In “Pipeline,” Omari, the son of Nya, a public school teacher, is caught in an obverse image of Bigger Thomas. When at his private school, a persistent teacher calls upon Omari to discuss “Native Son,” the student takes it as both condescending and aggressive. “Like I’m the spokesperson.,” says Omari, “like I’m Bigger Thomas.” Lashing out, he faces expulsion for shoving the teacher, finding a sympathetic ear in his no-nonsense girlfriend, Jasmine, who also feels an unwanted misfit in this WASP school.
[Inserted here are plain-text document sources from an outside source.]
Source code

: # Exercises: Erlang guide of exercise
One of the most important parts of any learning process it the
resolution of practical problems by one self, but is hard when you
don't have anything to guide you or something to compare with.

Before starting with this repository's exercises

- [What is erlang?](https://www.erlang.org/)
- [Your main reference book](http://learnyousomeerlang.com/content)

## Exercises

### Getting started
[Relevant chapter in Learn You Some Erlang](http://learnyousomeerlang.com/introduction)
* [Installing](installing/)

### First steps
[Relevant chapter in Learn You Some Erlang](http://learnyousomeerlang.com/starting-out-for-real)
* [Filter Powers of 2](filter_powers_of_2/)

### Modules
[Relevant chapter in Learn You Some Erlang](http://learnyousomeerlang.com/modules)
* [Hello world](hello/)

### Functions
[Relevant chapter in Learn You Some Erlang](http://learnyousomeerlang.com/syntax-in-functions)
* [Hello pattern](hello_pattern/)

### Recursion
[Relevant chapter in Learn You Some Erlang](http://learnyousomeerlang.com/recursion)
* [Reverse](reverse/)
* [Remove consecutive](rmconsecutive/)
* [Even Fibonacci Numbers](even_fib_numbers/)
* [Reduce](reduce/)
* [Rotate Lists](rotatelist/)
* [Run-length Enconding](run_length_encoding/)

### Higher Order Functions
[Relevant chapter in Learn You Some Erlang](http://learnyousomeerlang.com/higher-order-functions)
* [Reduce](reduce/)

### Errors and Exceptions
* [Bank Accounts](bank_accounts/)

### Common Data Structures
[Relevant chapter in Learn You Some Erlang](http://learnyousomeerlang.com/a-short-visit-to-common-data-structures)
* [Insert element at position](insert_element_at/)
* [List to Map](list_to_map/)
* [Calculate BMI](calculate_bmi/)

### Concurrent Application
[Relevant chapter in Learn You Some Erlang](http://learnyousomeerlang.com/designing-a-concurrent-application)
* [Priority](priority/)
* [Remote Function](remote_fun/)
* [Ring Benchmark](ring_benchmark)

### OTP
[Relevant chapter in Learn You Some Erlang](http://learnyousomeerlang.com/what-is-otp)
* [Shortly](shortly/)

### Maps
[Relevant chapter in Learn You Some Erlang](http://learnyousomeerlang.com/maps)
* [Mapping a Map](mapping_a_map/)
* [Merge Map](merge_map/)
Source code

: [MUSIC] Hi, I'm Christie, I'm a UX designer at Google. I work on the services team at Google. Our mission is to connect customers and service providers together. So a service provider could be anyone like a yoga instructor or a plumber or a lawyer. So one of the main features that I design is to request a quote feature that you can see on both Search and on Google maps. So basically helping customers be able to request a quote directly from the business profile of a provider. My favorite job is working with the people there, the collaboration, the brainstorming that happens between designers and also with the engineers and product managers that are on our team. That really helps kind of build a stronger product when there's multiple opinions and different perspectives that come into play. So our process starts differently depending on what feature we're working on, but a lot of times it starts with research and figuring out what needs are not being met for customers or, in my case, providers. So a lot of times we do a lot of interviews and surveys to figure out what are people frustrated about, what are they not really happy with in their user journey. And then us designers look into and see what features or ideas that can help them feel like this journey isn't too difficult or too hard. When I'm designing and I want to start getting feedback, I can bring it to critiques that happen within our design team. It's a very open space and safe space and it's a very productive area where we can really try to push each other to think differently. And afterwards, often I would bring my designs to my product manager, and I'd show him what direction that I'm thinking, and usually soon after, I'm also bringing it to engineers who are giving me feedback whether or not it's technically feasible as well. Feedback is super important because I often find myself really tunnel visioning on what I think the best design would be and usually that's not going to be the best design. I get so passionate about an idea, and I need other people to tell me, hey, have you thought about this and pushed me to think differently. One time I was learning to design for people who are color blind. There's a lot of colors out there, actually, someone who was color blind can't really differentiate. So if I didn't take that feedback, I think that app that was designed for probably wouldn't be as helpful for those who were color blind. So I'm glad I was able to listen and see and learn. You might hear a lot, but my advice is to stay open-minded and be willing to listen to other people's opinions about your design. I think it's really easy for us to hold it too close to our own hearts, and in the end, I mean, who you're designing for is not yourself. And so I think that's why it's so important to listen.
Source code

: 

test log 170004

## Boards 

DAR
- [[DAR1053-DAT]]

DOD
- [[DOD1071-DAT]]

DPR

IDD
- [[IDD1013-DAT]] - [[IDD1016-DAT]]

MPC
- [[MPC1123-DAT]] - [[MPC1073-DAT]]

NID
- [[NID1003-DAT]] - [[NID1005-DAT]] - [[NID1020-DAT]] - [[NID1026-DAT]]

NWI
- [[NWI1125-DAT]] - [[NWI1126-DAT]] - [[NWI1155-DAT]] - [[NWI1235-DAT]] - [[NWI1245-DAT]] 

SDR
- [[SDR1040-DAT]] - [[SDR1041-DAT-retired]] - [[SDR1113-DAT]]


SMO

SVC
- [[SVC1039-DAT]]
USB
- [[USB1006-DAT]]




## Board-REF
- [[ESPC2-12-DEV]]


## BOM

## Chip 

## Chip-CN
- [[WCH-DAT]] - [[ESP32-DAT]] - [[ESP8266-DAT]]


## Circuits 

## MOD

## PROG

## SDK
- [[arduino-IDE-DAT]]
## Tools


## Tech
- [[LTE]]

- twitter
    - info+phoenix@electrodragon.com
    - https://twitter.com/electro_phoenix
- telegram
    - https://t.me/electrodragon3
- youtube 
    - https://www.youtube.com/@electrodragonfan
Meanwhile, Nya, struggling to keep her son in the private school, has to deal with her own problems. Where she teaches is a nest of vipers, with students fighting and not learning. Further, she has to keep on the good side of her divorced husband who’s helping pay for Omari’s education.
In the public school, another teacher, Laurie, has herself been assaulted. Ranting about the difficulties of instructing her classes, she berates the friendly security guard for not reacting quickly enough when called upon to quell a brutal student-to-student fight.
Although the play’s tension is high, a lot of strands need tying together. Since the naturalism doesn’t play out by itself, we need to witness the confrontations, most of which take place offstage. We’re told more than we see, as in lines like the pragmatic Jasmine’s assessment of Omari, that he’s “a lunar eclipse . . . rare and hiding in the shadows of the earth.”
Lileana Blain-Cruz’s direction flows with such agility that you’re swept along past even the most uneven spots. The cast is exemplary: Heather Velzaquez as the straightforward Jasmine, chafing under perceived tokenism, Namir Smallwood as the lost Omari, Tasha Lawrence as the tough Laurie, Jaime Lincoln Smith as the empathetic guard and Morocco Omari as the blustery ex-husband.
Karen Pittman has a memorable turn as Nya. Confident but insecure, angry but placating, loving but wary, Pittman finds the colors of a woman on the verge of panic attacks, someone determined to save her son from the oft-repeated pipeline of school to jail.
When she teaches Gwendolyn Brooks’ poem, “We Real Cool,” Nya balances its deeper meanings and inherent bleakness (“We die soon”) with the joy of explicating it. A dedicated teacher, a worried parent, she fully understands that like Bigger Thomas, Omari’s “rage is not his sin. . . . It’s his inheritance.”